Magnet Puzzle | Backtracking-9

The puzzle game Magnets involves placing a set of domino-shaped magnets (or electrets or other polarized objects) in a subset of slots on a board so as to satisfy a set of constraints. For example, the puzzle on the left has the solution shown on the right:

Each slot contains either a blank entry (indicated by ‘x’s), or a “magnet” with a positive and negative end. The numbers along the left and top sides show the numbers of ‘+’ squares in particular rows or columns. Those along the right and bottom show the number of ‘-’ signs in particular rows or columns. Rows and columns without a number at one or both ends are unconstrained as to the number of ‘+’ or ‘-’ signs, depending on which number is not present. In addition to fulfilling these numerical constraints, a puzzle solution must also satisfy the constraint that no two orthogonally touching squares may have the same sign (diagonally joined squares are not constrained).

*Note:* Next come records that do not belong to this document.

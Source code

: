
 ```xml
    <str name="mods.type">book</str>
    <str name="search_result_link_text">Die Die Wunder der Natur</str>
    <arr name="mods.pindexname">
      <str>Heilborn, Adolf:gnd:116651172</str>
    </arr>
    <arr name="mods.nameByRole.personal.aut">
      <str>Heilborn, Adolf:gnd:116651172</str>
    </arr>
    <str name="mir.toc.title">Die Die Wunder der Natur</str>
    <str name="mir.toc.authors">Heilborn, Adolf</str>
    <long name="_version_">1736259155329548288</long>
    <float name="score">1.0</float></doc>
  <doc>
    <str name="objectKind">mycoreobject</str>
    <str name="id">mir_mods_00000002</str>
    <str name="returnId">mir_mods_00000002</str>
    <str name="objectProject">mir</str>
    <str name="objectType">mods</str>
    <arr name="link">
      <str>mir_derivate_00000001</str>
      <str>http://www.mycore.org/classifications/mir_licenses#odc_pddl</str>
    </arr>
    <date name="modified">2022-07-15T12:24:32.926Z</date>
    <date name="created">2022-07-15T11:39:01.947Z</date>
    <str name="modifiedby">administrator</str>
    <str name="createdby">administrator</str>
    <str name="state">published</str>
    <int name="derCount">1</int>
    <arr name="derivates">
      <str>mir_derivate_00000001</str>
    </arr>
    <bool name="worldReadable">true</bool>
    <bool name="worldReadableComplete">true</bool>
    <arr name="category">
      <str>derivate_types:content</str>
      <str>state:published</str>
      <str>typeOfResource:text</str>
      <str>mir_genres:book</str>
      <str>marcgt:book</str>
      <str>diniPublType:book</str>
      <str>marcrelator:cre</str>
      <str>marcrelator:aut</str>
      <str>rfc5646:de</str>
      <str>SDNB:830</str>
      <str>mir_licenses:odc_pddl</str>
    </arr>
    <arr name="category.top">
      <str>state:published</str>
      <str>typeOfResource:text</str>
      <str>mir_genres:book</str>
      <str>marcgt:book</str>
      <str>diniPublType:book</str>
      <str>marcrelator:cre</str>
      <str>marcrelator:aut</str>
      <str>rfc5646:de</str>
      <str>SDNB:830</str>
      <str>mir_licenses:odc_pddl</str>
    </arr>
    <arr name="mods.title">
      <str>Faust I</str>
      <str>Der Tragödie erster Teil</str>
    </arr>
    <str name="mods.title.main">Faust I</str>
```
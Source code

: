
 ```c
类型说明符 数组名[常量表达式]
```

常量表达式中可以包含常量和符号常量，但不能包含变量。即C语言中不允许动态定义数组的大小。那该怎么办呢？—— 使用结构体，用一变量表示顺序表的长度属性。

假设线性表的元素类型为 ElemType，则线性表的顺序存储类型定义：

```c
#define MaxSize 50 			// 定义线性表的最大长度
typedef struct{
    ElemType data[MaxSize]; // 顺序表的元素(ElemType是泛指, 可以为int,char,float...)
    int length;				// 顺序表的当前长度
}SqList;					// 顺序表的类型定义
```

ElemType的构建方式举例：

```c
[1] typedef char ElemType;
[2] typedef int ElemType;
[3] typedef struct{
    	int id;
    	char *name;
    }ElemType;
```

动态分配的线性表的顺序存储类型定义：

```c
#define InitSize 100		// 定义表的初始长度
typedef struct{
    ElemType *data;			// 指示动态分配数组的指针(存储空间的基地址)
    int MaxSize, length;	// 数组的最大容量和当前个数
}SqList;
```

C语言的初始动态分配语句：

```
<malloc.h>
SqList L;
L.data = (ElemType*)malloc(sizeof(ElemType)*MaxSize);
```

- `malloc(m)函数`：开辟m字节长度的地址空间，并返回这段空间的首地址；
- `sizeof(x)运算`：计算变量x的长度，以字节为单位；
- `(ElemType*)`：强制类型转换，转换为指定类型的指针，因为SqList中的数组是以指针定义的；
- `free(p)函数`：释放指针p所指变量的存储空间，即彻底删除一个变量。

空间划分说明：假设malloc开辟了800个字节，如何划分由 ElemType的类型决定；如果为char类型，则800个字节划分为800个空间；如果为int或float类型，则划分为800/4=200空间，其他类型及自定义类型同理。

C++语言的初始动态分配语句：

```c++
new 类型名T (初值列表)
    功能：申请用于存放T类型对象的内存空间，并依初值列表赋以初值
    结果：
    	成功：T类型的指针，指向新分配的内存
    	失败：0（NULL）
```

You are given top[], bottom[], left[], right[] arrays indicates the count of + or – along the top(+), bottom(-), left(+) and right(-) edges respectively. Values of -1 indicate any number of + and – signs. Also given matrix rules[][] contain any one T, B, L or R characters. For a vertical slot in the board, T indicates its top end and B indicates the bottom end. For a horizontal slot in the board, L indicates left end and R indicates the right end.

Examples:

Input : M = 5, N = 6
        top[] = { 1, -1, -1, 2, 1, -1 }
        bottom[] = { 2, -1, -1, 2, -1, 3 }
        left[] = { 2, 3, -1, -1, -1 }
        right[] = { -1, -1, -1, 1, -1 }
        rules[][] = { { L, R, L, R, T, T },
                      { L, R, L, R, B, B },
                      { T, T, T, T, L, R },
                      { B, B, B, B, T, T },
                      { L, R, L, R, B, B }};
Output : + - + - X - 
         - + - + X + 
         X X + - + - 
         X X - + X + 
         - + X X X - 

Input : M = 4, N = 3
        top[] = { 2, -1, -1 }
        bottom[] = { -1, -1, 2 }
        left[] = { -1, -1, 2, -1 }
        right[] = { 0, -1, -1, -1 }
        rules[][] = { { T, T, T },
                      { B, B, B },
                      { T, L, R },
                      { B, L, R } };
Output : + X +
         – X –
        + – +
        – + –

We can solve this problem using Backtracking.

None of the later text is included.